Comparing and Contrasting
From the reader’s perspective, is there any substantive difference between what the Adelson-owned LVJR did to its stories on Adelson, and what the Times did to its story on Sanders? Is there a substantive difference between removing material unfavorable to the owner or suppressing stories unfavorable to his business interests, and gratuitously inserting material egregiously favorable to a newspaper’s endorsed candidate? Especially when, in each case, the paper makes no mention of the change? I don’t think so.
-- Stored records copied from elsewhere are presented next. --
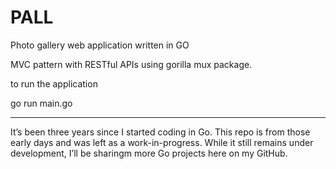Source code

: # PALL

Photo gallery web application written in GO


MVC pattern with RESTful APIs using gorilla mux package.


to run the application

go run main.go

_______

It’s been three years since I started coding in Go. This repo is from those early days and was left as a work-in-progress. 
While it still remains under development, I’ll be sharingm more Go projects here on my GitHub.
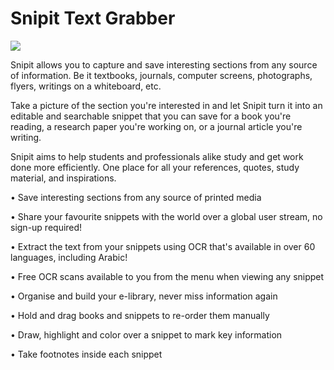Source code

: # Snipit Text Grabber

[![](https://play.google.com/intl/en_us/badges/images/generic/en_badge_web_generic.png)](https://play.google.com/store/apps/details?id=com.om.snipit)

Snipit allows you to capture and save interesting sections from any source of information. Be it textbooks, journals, computer screens, photographs, flyers, writings on a whiteboard, etc.

Take a picture of the section you're interested in and let Snipit turn it into an editable and searchable snippet that you can save for a book you're reading, a research paper you're working on, or a journal article you're writing.

Snipit aims to help students and professionals alike study and get work done more efficiently. One place for all your references, quotes, study material, and inspirations.

• Save interesting sections from any source of printed media

• Share your favourite snippets with the world over a global user stream, no sign-up required!

• Extract the text from your snippets using OCR that's available in over 60 languages, including Arabic!

• Free OCR scans available to you from the menu when viewing any snippet

• Organise and build your e-library, never miss information again

• Hold and drag books and snippets to re-order them manually

• Draw, highlight and color over a snippet to mark key information

• Take footnotes inside each snippet
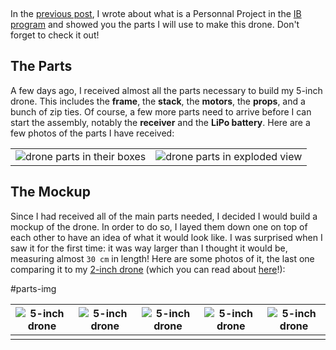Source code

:&nbsp;

In the [previous post](../5-inch-Drone-Virutal-Prototype/), I wrote about what is a Personnal Project in the [IB program](https://www.ibo.org/) and showed you the parts I will use to make this drone. Don't forget to check it out!

## The Parts

A few days ago, I received almost all the parts necessary to build my 5-inch drone. This includes the **frame**, the **stack**, the **motors**, the **props**, and a bunch of zip ties. Of course, a few more parts need to arrive before I can start the assembly, notably the **receiver** and the **LiPo battery**. Here are a few photos of the parts I have received:

|                                                                          |                                                                            |
| ------------------------------------------------------------------------ | -------------------------------------------------------------------------- |
| ![drone parts in their boxes](Drone-Parts/IMG_20200827_182520_3.min.jpg) | ![drone parts in exploded view](Drone-Parts/IMG_20200827_184808_8.min.jpg) |

## The Mockup

Since I had received all of the main parts needed, I decided I would build a mockup of the drone. In order to do so, I layed them down one on top of each other to have an idea of what it would look like. I was surprised when I saw it for the first time: it was way larger than I thought it would be, measuring almost `30 cm` in length! Here are some photos of it, the last one comparing it to my [2-inch drone](../2-inch-Racing-Drone/) (which you can read about [here](../2-inch-Racing-Drone/)!):

#parts-img

| ![5-inch drone](Drone-Parts/IMG_20200828_183908_4.min.jpg) | ![5-inch drone](Drone-Parts/IMG_20200828_183933_3.min.jpg) | ![5-inch drone](Drone-Parts/IMG_20200828_184500_9.min.jpg) | ![5-inch drone](Drone-Parts/IMG_20200828_185331_5.min.jpg) | ![5-inch drone](Drone-Parts/IMG_20200828_185559_2.min.jpg) |
| ---------------------------------------------------------- | ---------------------------------------------------------- | ---------------------------------------------------------- | ---------------------------------------------------------- | ---------------------------------------------------------- |
|                                                            |                                                            |                                                            |                                                            |                                                            |
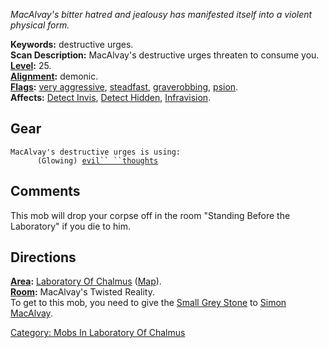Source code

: *MacAlvay's bitter hatred and jealousy has manifested itself into a
violent physical form.*

**Keywords:** destructive urges.  
**Scan Description:** MacAlvay's destructive urges threaten to consume
you.  
**[Level](Level.md "wikilink"):** 25.  
**[Alignment](Alignment.md "wikilink"):** demonic.  
**[Flags](:Category:_Mob_Types.md "wikilink"):** [very
aggressive](Aggressive_Mobs.md "wikilink"),
[steadfast](Sentinel_Mobs.md "wikilink"),
[graverobbing](Graverobbing_Mobs.md "wikilink"),
[psion](Spellcasting_Mobs.md "wikilink").  
**Affects:** [Detect Invis](Detect_Invis "wikilink"), [Detect
Hidden](Detect_Hidden "wikilink"),
[Infravision](Infravision "wikilink").  

## Gear

`MacAlvay's destructive urges is using:`  
<worn on head>`      (Glowing) `[`evil`` ``thoughts`](Evil_Thoughts.md "wikilink")

## Comments

This mob will drop your corpse off in the room "Standing Before the
Laboratory" if you die to him.

## Directions

**[Area](:Category:_Areas.md "wikilink"):** [ Laboratory Of
Chalmus](:Category:_Laboratory_Of_Chalmus.md "wikilink")
([Map](Laboratory_Of_Chalmus_Map.md "wikilink")).  
**[Room](:Category:_Rooms.md "wikilink"):** MacAlvay's Twisted
Reality.  
To get to this mob, you need to give the [Small Grey
Stone](Small_Grey_Stone "wikilink") to [Simon
MacAlvay](Simon_MacAlvay "wikilink").

[Category: Mobs In Laboratory Of
Chalmus](Category:_Mobs_In_Laboratory_Of_Chalmus "wikilink")

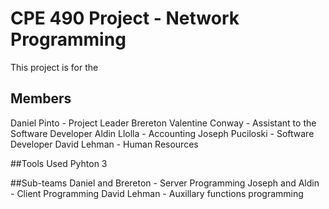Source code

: # CPE 490 Project - Network Programming

This project is for the 


## Members
Daniel Pinto - Project Leader
Brereton Valentine Conway - Assistant to the Software Developer
Aldin Llolla - Accounting
Joseph Puciloski - Software Developer
David Lehman - Human Resources

##Tools Used
Pyhton 3

##Sub-teams
Daniel and Brereton - Server Programming
Joseph and Aldin - Client Programming
David Lehman - Auxillary functions programming
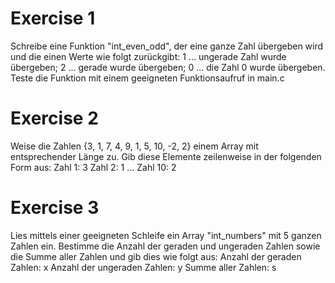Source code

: # Exercise 1

Schreibe eine Funktion "int_even_odd", der eine ganze Zahl übergeben wird und die einen Werte wie folgt zurückgibt:
1 ... ungerade Zahl wurde übergeben; 2 ... gerade wurde übergeben; 0 ... die Zahl 0 wurde übergeben.
Teste die Funktion mit einem geeigneten Funktionsaufruf in main.c

# Exercise 2

Weise die Zahlen {3, 1, 7, 4, 9, 1, 5, 10, -2, 2} einem Array mit entsprechender Länge zu.
Gib diese Elemente zeilenweise in der folgenden Form aus: 
  Zahl 1: 3
  Zahl 2: 1
  ...
  Zahl 10: 2

# Exercise 3

Lies mittels einer geeigneten Schleife ein Array "int_numbers" mit 5 ganzen Zahlen ein.
Bestimme die Anzahl der geraden und ungeraden Zahlen sowie die Summe aller Zahlen und gib dies wie folgt aus:
  Anzahl der geraden Zahlen: x
  Anzahl der ungeraden Zahlen: y
  Summe aller Zahlen: s



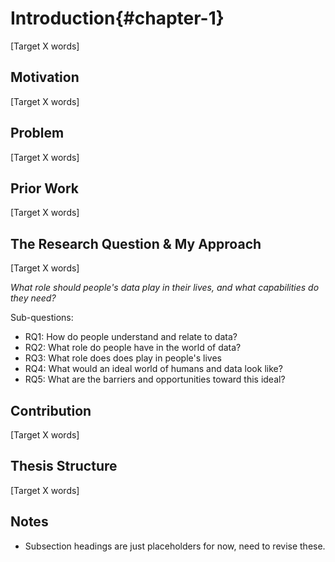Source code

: Introduction{#chapter-1}
=======================
[Target X words]

Motivation
-------------------------------------------
[Target X words]


Problem
-------------------------------------------
[Target X words]


Prior Work
-------------------------
[Target X words]


The Research Question & My Approach
---------------------
[Target X words]

*What role should people's data play in their lives, and what capabilities do they need?*

Sub-questions:

- RQ1: How do people understand and relate to data?
- RQ2: What role do people have in the world of data?
- RQ3: What role does does play in people's lives
- RQ4: What would an ideal world of humans and data look like?
- RQ5: What are the barriers and opportunities toward this ideal?


Contribution
-----------
[Target X words]



Thesis Structure
----------------
[Target X words]


Notes
-----

- Subsection headings are just placeholders for now, need to revise these.
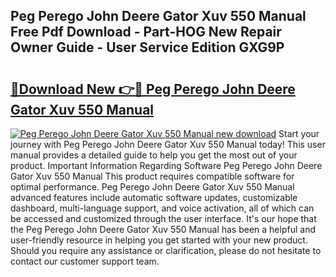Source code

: ## Peg Perego John Deere Gator Xuv 550 Manual Free Pdf Download - Part-HOG New Repair Owner Guide - User Service Edition GXG9P

# <h2><a href="http://bc90842.oget.top/?id=Peg+Perego+John+Deere+Gator+Xuv+550+Manual">🔗Download New 👉🔴 Peg Perego John Deere Gator Xuv 550 Manual</a></h2>

[![Peg Perego John Deere Gator Xuv 550 Manual new download](https://i.imgur.com/5g1atiW.png)](http://bc90842.oget.top/?id=Peg+Perego+John+Deere+Gator+Xuv+550+Manual)
Start your journey with Peg Perego John Deere Gator Xuv 550 Manual today! This user manual provides a detailed guide to help you get the most out of your product. Important Information Regarding Software Peg Perego John Deere Gator Xuv 550 Manual This product requires compatible software for optimal performance. Peg Perego John Deere Gator Xuv 550 Manual advanced features include automatic software updates, customizable dashboard, multi-language support, and voice activation, all of which can be accessed and customized through the user interface. It's our hope that the Peg Perego John Deere Gator Xuv 550 Manual has been a helpful and user-friendly resource in helping you get started with your new product. Should you require any assistance or clarification, please do not hesitate to contact our customer support team.
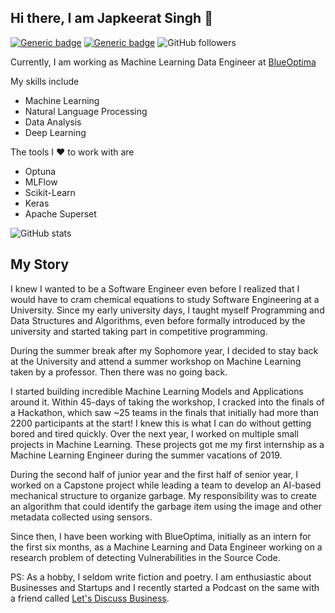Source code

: ## Hi there, I am Japkeerat Singh 👋

[![Generic badge](https://img.shields.io/badge/LinkedIn-japkeeratsingh-blue.svg)](https://www.linkedin.com/in/japkeeratsingh/)
[![Generic badge](https://img.shields.io/badge/Email-japkeerat21@gmail.com-red.svg)](mailto:japkeerat21@gmail.com)
![GitHub followers](https://img.shields.io/github/followers/Japkeerat?style=social)

Currently, I am working as Machine Learning Data Engineer at [BlueOptima](https://blueoptima.com)

My skills include

- Machine Learning
- Natural Language Processing
- Data Analysis
- Deep Learning

The tools I ❤️ to work with are

- Optuna 
- MLFlow
- Scikit-Learn
- Keras
- Apache Superset

![GitHub stats](https://github-readme-stats.vercel.app/api?username=Japkeerat&show_icons=true&count_private=true)



My Story
---

I knew I wanted to be a Software Engineer even before I realized that I would have to cram chemical equations to study Software Engineering at a University. Since my early university days, I taught myself Programming and Data Structures and Algorithms, even before formally introduced by the university and started taking part in competitive programming.

During the summer break after my Sophomore year, I decided to stay back at the University and attend a summer workshop on Machine Learning taken by a professor. Then there was no going back.

I started building incredible Machine Learning Models and Applications around it. Within 45-days of taking the workshop, I cracked into the finals of a Hackathon, which saw ~25 teams in the finals that initially had more than 2200 participants at the start! I knew this is what I can do without getting bored and tired quickly. Over the next year, I worked on multiple small projects in Machine Learning. These projects got me my first internship as a Machine Learning Engineer during the summer vacations of 2019.

During the second half of junior year and the first half of senior year, I worked on a Capstone project while leading a team to develop an AI-based mechanical structure to organize garbage. My responsibility was to create an algorithm that could identify the garbage item using the image and other metadata collected using sensors.

Since then, I have been working with BlueOptima, initially as an intern for the first six months, as a Machine Learning and Data Engineer working on a research problem of detecting Vulnerabilities in the Source Code.


PS: As a hobby, I seldom write fiction and poetry. I am enthusiastic about Businesses and Startups and I recently started a Podcast on the same with a friend called [Let's Discuss Business](https://open.spotify.com/show/7zJO77Ba17NbAAutG7W03L?si=3Q5S0zV-RIGXREnF6qPyRQ).
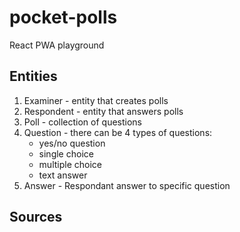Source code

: # pocket-polls
React PWA playground


## Entities

1. Examiner - entity that creates polls
2. Respondent - entity that answers polls
3. Poll - collection of questions
4. Question - there can be 4 types of questions:
    - yes/no question
    - single choice
    - multiple choice
    - text answer
5. Answer - Respondant answer to specific question


## Sources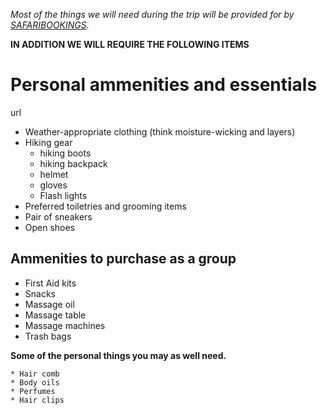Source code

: *Most of the things we will need during the trip will be
provided for by [SAFARIBOOKINGS](https://www.safaribookings.com/day/t15108).*

**IN ADDITION WE WILL REQUIRE THE FOLLOWING ITEMS**    


# **Personal ammenities and essentials**  

url
* Weather-appropriate clothing (think moisture-wicking and layers)
* Hiking gear
     * hiking boots
     * hiking backpack
     * helmet
     * gloves
     * Flash lights
* Preferred toiletries and grooming items
* Pair of sneakers
* Open shoes

## **Ammenities to purchase as a group**

* First Aid kits
* Snacks
* Massage oil 
* Massage table
* Massage machines 
* Trash bags    



**Some of the personal things you may as well need.**    

    * Hair comb
    * Body oils
    * Perfumes
    * Hair clips
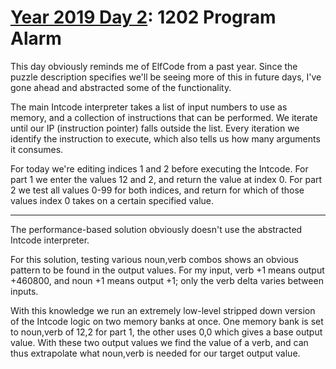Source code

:# [Year 2019 Day 2](https://adventofcode.com/2019/day/2): 1202 Program Alarm

This day obviously reminds me of ElfCode from a past year.
Since the puzzle description specifies we'll be seeing more of this in future days, I've gone ahead and abstracted some of the functionality.

The main Intcode interpreter takes a list of input numbers to use as memory, and a collection of instructions that can be performed.
We iterate until our IP (instruction pointer) falls outside the list.
Every iteration we identify the instruction to execute, which also tells us how many arguments it consumes.

For today we're editing indices 1 and 2 before executing the Intcode.
For part 1 we enter the values 12 and 2, and return the value at index 0.
For part 2 we test all values 0-99 for both indices, and return for which of those values index 0 takes on a certain specified value.

---

The performance-based solution obviously doesn't use the abstracted Intcode interpreter.

For this solution, testing various noun,verb combos shows an obvious pattern to be found in the output values.
For my input, verb +1 means output +460800, and noun +1 means output +1; only the verb delta varies between inputs.

With this knowledge we run an extremely low-level stripped down version of the Intcode logic on two memory banks at once.
One memory bank is set to noun,verb of 12,2 for part 1, the other uses 0,0 which gives a base output value.
With these two output values we find the value of a verb, and can thus extrapolate what noun,verb is needed for our target output value.
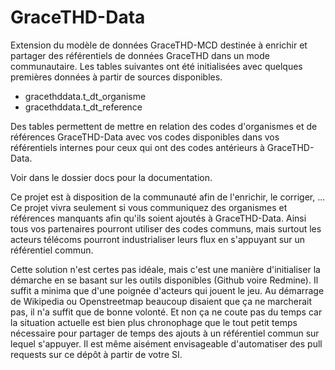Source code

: # GraceTHD-Data

Extension du modèle de données GraceTHD-MCD destinée à enrichir et partager des référentiels de données GraceTHD dans un mode communautaire. Les tables suivantes ont été initialisées avec quelques premières données à partir de sources disponibles. 
* gracethddata.t_dt_organisme
* gracethddata.t_dt_reference

Des tables permettent de mettre en relation des codes d'organismes et de références GraceTHD-Data avec vos codes disponibles dans vos référentiels internes pour ceux qui ont des codes antérieurs à GraceTHD-Data. 

Voir dans le dossier docs pour la documentation. 

Ce projet est à disposition de la communauté afin de l'enrichir, le corriger, ... Ce projet vivra seulement si vous communiquez des organismes et références manquants afin qu'ils soient ajoutés à GraceTHD-Data. Ainsi tous vos partenaires pourront utiliser des codes communs, mais surtout les acteurs télécoms pourront industrialiser leurs flux en s'appuyant sur un référentiel commun. 

Cette solution n'est certes pas idéale, mais c'est une manière d'initialiser la démarche en se basant sur les outils disponibles (Github voire Redmine). Il suffit a minima que d'une poignée d'acteurs qui jouent le jeu. Au démarrage de Wikipedia ou Openstreetmap beaucoup disaient que ça ne marcherait pas, il n'a suffit que de bonne volonté. Et non ça ne coute pas du temps car la situation actuelle est bien plus chronophage que le tout petit temps nécessaire pour partager de temps des ajouts à un référentiel commun sur lequel s'appuyer. Il est même aisément envisageable d'automatiser des pull requests sur ce dépôt à partir de votre SI. 
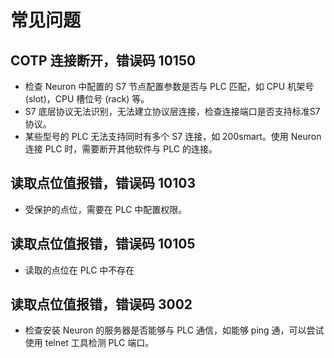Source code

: # 常见问题

## COTP 连接断开，错误码 10150

* 检查 Neuron 中配置的 S7 节点配置参数是否与 PLC 匹配，如 CPU 机架号 (slot)，CPU 槽位号 (rack) 等。
* S7 底层协议无法识别，无法建立协议层连接，检查连接端口是否支持标准S7协议。
* 某些型号的 PLC 无法支持同时有多个 S7 连接，如 200smart。使用 Neuron 连接 PLC 时，需要断开其他软件与 PLC 的连接。

## 读取点位值报错，错误码 10103

* 受保护的点位，需要在 PLC 中配置权限。

## 读取点位值报错，错误码 10105

* 读取的点位在 PLC 中不存在

## 读取点位值报错，错误码 3002

* 检查安装 Neuron 的服务器是否能够与 PLC 通信，如能够 ping 通，可以尝试使用 telnet 工具检测 PLC 端口。
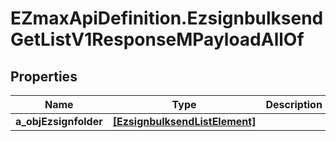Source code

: # EZmaxApiDefinition.EzsignbulksendGetListV1ResponseMPayloadAllOf

## Properties

Name | Type | Description | Notes
------------ | ------------- | ------------- | -------------
**a_objEzsignfolder** | [**[EzsignbulksendListElement]**](EzsignbulksendListElement.md) |  | [optional] 


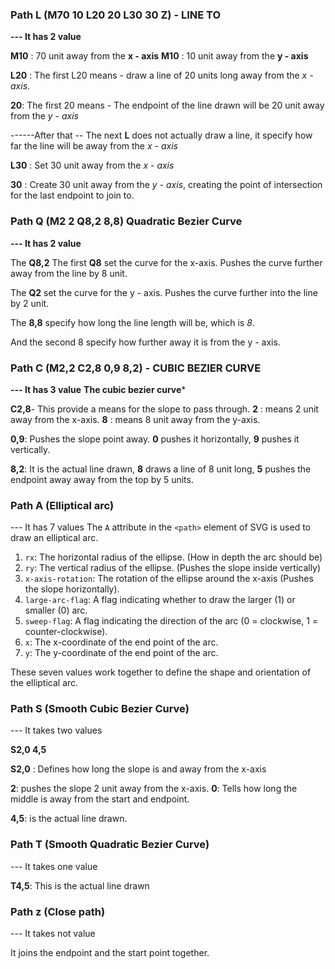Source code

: ### Path L (M70 10 L20 20 L30 30 Z) - LINE TO
**--- It has 2 value**

**M10** : 70 unit away from the **x - axis** 
**M10** :  10 unit away from the **y - axis** 

**L20** : The first L20 means - draw a line of 20 units long away from the *x - axis*.

**20**: The first 20 means - The endpoint of the line drawn will be 20 unit away from the *y - axis*

------After that --
The next  **L**  does not actually draw a line, it specify how far the line will be away from the *x - axis* 

**L30** : Set 30 unit away from the *x - axis* 

**30** : Create 30 unit away from the *y - axis*, creating the point of intersection for the last endpoint to join to.

### Path Q (M2 2 Q8,2 8,8)  Quadratic Bezier Curve
**--- It has 2 value**

The **Q8,2**
The first **Q8**  set the curve for the x-axis. Pushes the curve further away from the line by 8 unit.

The **Q2** set the curve for the y - axis. Pushes the curve further into the line by 2 unit.

The **8,8** specify how long the line length will be, which is *8*.

And the second 8 specify how further away it is from the y - axis.

### Path C (M2,2 C2,8 0,9 8,2) - CUBIC BEZIER CURVE 

**--- It has 3 value**
**The cubic bezier curve***

 **C2,8**- This provide a means for the slope to pass through. **2** : means 2 unit away from the x-axis.  **8** : means 8 unit away from the y-axis.

**0,9**: Pushes the slope point away. **0** pushes it horizontally, **9** pushes it vertically.

**8,2**: It is the actual line drawn, **8** draws a line of 8 unit long, **5** pushes the endpoint away away from the top by 5 units.

### Path A (Elliptical arc)
--- It has 7 values 
The `A` attribute in the `<path>` 
element of SVG is used to draw an elliptical arc.

1. `rx`: The horizontal radius of the ellipse. (How in depth the arc should be)
2. `ry`: The vertical radius of the ellipse. (Pushes the slope inside vertically)
3. `x-axis-rotation`: The rotation of the ellipse around the x-axis (Pushes the slope horizontally).
4. `large-arc-flag`: A flag indicating whether to draw the larger (1) or smaller (0) arc.
5. `sweep-flag`: A flag indicating the direction of the arc (0 = clockwise, 1 = counter-clockwise).
6. `x`: The x-coordinate of the end point of the arc.
7. `y`: The y-coordinate of the end point of the arc.

These seven values work together to define the shape and orientation of the elliptical arc.

### Path S (Smooth Cubic Bezier Curve)
--- It takes two values

**S2,0 4,5**

**S2,0** : Defines how long the slope is and away from the x-axis

**2**: pushes the slope 2 unit away from the x-axis.
**0**: Tells how long the middle is away from the start and endpoint.

**4,5**: is the actual line drawn.

### Path T (Smooth Quadratic Bezier Curve)
--- It takes one value

**T4,5**: This is the actual line drawn

### Path z (Close path)
--- It takes not value

It joins the endpoint and the start point together.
However, from the newsroom’s perspective, there’s a very great difference indeed. The LVJR is a small paper; John L. Smith is two or three degrees of separation at most from Adelson himself, so its very clear who’s giving direction and why. The New York Times is a very large paper; the reporter, Jennifer] Steinhauer, was able to say “Talk to the editors,” and Sullivan, the Public Editor, talked to three of them. In other words, the social relations — we might even say the realities — at the Journal-Review and the Times are very different; the Journal-Review’s are so simple and clean that “How can you live with yourself?” questions come to the fore under stress. Not so at the Times; the institutional complexities make it possible for such questions to be masked or muffled. Corruption is clear at the LVJR; but corruption scuttles away into the masthead at the Times.
However, if we ask ourselves what the future of the average newsroom — modulo algos — is likely to be, I would imagine life will be a lot more like the LVJR than the NYT. I mean, who wants a masthead cluttered with supernumeraries? It’s going to be interesting to see what John L. Smith will do. Maybe he’ll start a blog?
 Let me add my standard disclaimer: I don’t want to come off as priggish. I don’t have dependents, and so my choices are simpler. If I had to support a family, especially in today’s new normal, I might put my head down and save ethics for the home. “Person must not do what person cannot do.” — Marge Piercy, Woman on the Edge of Time.
 Sullivan actually reads the Comments, and sometimes integrated them into her column.